The holiday parties and family gatherings are in full swing. The whirlwind of preparing for and partaking in the festivities can really take us off guard, no matter how many years we’ve prepared for it. You want to enjoy warmth and love of the season, but you certainly don’t want to pay for it with those extra pounds later! There are a few easy steps you can take that will help you maintain your weight without distracting you from the moment.
 
• Have a small healthy snack before you leave the house. Walnuts are a great choice. They’re packed with protein and fiber, making them an excellent choice for keeping hunger at bay.
 
• Go easy on the appetizers, choose vegetables and fruits with dip or whole-grain crackers.
 
• If you’re at a buffet, start on the salad end of the table. If you’re the host, put the fruit and vegetables at the beginning of the table. A recently conducted study with 124 adults asked participants to select food from two breakfast buffets. The first buffet table had fruit and other healthy foods at the front of the table with fattier foods at the end, while the second buffet had the fatty foods at the front of the table and healthy foods at the end. Both tables contained the same items.
 
Eighty-six percent of the participants chose fruit when it was the first item on the buffet table, compared to 54 percent who selected fruit when it was at the end of the table. They also found that the first three food items chosen from the buffet made up 66 percent of their total choices, regardless of whether the items were high or low-calorie foods.
 
• Try using smaller plates for your meals if they’re available!
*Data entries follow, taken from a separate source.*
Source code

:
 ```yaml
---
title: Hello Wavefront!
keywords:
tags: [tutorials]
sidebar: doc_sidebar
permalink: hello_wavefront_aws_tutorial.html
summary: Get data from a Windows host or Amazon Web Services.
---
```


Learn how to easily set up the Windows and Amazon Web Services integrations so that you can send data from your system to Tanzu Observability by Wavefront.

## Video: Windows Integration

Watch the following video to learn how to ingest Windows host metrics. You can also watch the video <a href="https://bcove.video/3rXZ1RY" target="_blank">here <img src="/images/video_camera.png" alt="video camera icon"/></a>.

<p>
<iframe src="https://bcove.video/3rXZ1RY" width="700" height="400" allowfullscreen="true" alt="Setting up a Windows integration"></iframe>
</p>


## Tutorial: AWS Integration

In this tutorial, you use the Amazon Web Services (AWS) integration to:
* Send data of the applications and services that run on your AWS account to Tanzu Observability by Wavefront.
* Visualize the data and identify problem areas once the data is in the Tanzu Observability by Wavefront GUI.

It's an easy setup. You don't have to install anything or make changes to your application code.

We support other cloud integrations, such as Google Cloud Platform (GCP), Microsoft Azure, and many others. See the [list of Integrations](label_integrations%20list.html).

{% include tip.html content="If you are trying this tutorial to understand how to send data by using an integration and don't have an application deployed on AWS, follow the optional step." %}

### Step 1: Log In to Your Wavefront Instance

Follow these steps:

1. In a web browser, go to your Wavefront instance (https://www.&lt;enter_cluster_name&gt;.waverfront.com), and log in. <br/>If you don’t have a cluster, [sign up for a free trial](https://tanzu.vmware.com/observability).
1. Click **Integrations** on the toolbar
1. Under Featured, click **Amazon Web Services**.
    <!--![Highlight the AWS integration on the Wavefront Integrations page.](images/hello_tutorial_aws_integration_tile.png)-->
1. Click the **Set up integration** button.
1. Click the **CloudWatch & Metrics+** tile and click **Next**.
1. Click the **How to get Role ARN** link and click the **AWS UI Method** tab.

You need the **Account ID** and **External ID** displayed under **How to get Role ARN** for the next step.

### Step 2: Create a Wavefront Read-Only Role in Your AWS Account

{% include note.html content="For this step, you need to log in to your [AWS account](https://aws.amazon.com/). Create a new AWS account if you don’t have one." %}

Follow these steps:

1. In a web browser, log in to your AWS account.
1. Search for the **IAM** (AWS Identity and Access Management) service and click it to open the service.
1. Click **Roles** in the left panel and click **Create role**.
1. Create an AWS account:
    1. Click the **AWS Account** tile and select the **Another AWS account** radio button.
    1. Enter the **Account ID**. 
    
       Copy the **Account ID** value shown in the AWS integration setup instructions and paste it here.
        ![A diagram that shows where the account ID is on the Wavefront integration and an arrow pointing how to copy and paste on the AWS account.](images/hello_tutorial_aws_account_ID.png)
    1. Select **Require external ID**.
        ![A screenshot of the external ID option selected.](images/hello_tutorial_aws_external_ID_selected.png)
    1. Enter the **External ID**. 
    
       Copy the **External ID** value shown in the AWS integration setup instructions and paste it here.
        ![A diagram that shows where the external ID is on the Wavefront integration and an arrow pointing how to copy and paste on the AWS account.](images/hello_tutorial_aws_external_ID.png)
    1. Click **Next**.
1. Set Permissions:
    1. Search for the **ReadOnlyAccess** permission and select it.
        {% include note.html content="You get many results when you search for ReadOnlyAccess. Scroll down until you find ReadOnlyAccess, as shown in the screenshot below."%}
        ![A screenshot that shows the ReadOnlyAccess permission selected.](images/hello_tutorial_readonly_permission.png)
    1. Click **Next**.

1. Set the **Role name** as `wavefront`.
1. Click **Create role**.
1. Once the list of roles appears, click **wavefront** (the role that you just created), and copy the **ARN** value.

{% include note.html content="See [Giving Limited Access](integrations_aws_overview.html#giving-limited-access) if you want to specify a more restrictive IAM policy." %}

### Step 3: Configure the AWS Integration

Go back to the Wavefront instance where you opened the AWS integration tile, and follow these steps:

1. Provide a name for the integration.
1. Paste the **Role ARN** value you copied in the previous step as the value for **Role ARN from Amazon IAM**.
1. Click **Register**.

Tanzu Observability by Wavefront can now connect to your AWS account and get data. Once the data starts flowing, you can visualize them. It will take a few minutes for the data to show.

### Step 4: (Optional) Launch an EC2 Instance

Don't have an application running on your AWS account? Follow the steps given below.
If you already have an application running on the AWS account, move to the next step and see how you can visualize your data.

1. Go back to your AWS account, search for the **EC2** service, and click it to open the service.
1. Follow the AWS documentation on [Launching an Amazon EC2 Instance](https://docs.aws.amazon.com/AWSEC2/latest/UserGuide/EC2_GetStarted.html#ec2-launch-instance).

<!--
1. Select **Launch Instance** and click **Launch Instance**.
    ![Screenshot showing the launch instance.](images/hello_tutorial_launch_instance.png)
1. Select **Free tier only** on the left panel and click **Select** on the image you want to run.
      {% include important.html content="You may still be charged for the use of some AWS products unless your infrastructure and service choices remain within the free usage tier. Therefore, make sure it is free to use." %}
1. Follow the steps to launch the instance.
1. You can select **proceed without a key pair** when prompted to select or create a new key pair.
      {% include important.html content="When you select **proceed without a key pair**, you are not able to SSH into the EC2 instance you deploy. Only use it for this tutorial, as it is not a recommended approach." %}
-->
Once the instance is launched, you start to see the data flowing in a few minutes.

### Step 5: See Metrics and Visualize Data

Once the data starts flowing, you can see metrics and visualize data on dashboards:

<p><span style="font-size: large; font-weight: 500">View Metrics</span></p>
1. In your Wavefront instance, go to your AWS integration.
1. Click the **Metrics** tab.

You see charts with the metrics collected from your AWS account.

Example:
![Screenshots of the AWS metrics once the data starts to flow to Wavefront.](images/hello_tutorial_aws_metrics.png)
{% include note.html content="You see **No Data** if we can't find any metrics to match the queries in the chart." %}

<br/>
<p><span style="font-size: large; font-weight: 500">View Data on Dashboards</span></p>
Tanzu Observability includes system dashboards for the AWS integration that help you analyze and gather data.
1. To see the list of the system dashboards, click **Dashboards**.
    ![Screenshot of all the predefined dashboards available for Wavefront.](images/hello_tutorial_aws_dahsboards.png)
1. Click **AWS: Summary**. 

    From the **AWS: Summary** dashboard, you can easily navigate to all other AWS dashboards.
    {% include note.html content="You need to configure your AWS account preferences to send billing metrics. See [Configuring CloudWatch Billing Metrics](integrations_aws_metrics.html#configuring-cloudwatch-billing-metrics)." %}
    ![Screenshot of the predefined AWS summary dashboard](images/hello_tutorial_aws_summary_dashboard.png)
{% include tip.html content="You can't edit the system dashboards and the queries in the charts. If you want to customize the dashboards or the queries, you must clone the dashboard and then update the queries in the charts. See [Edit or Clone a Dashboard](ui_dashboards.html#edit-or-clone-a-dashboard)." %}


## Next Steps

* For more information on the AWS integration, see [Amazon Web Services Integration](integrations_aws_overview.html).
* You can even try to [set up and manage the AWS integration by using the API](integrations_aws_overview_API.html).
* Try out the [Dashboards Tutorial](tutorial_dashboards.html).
Different studies have shown that smaller plates lead to actually eating less!
 
• Don’t let yourself feel deprived, have a dessert or cookie, AFTER you’ve eaten a healthy meal!
 
Even though you’re may be much busier than usual, make time for exercise. Exercise not only helps prevent weight gain, it relieves holiday stress. Add an extra 15-minute walk or run to your fitness schedule to help offset holiday eating.
 
Follow these simple suggestions and support your overall goals throughout the holidays into the New Year!